··· GIVEN DATA

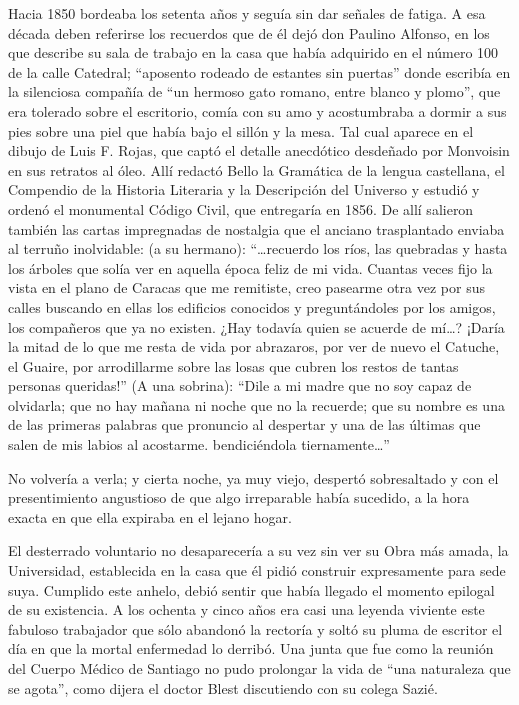 \documentclass[10pt,twoside,openright]{memoir}
\begin{document}
Hacia 1850 bordeaba los setenta años y seguía sin dar señales de fatiga.
A esa década deben referirse los recuerdos que de él dejó don Paulino
Alfonso, en los que describe su sala de trabajo en la casa que había
adquirido en el número 100 de la calle Catedral; ``aposento rodeado de
estantes sin puertas'' donde escribía en la silenciosa compañía de ``un
hermoso gato romano, entre blanco y plomo'', que era tolerado sobre el
escritorio, comía con su amo y acostumbraba a dormir a sus pies sobre
una piel que había bajo el sillón y la mesa. Tal cual aparece en el
dibujo de Luis F. Rojas, que captó el detalle anecdótico desdeñado por
Monvoisin en sus retratos al óleo. Allí redactó Bello la Gramática de la
lengua castellana, el Compendio de la Historia Literaria y la
Descripción del Universo y estudió y ordenó el monumental Código Civil,
que entregaría en 1856. De allí salieron también las cartas impregnadas
de nostalgia que el anciano trasplantado enviaba al terruño inolvidable:
(a su hermano): ``\ldots recuerdo los ríos, las quebradas y hasta los árboles
que solía ver en aquella época feliz de mi vida. Cuantas veces fijo la
vista en el plano de Caracas que me remitiste, creo pasearme otra vez
por sus calles buscando en ellas los edificios conocidos y
preguntándoles por los amigos, los compañeros que ya no existen. ¿Hay
todavía quien se acuerde de mí\ldots? ¡Daría la mitad de lo que me resta de
vida por abrazaros, por ver de nuevo el Catuche, el Guaire, por
arrodillarme sobre las losas que cubren los restos de tantas personas
queridas!'' (A una sobrina): ``Dile a mi madre que no soy capaz de
olvidarla; que no hay mañana ni noche que no la recuerde; que su nombre
es una de las primeras palabras que pronuncio al despertar y una de las
últimas que salen de mis labios al acostarme. bendiciéndola
tiernamente\ldots''

No volvería a verla; y cierta noche, ya muy viejo, despertó sobresaltado
y con el presentimiento angustioso de que algo irreparable había
sucedido, a la hora exacta en que ella expiraba en el lejano hogar.

El desterrado voluntario no desaparecería a su vez sin ver su Obra más
amada, la Universidad, establecida en la casa que él pidió construir
expresamente para sede suya. Cumplido este anhelo, debió sentir que
había llegado el momento epilogal de su existencia. A los ochenta y
cinco años era casi una leyenda viviente este fabuloso trabajador que
sólo abandonó la rectoría y soltó su pluma de escritor el día en que la
mortal enfermedad lo derribó. Una junta que fue como la reunión del
Cuerpo Médico de Santiago no pudo prolongar la vida de ``una naturaleza
que se agota'', como dijera el doctor Blest discutiendo con su colega
Sazié.
\end{document}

······

WHAT THIS TASK INVOLVES:
Copy every line of the material above in which the word "ldots" appears.

OUTPUT FOR THIS EXERCISE:
(a su hermano): ``\ldots recuerdo los ríos, las quebradas y hasta los árboles
todavía quien se acuerde de mí\ldots? ¡Daría la mitad de lo que me resta de
tiernamente\ldots''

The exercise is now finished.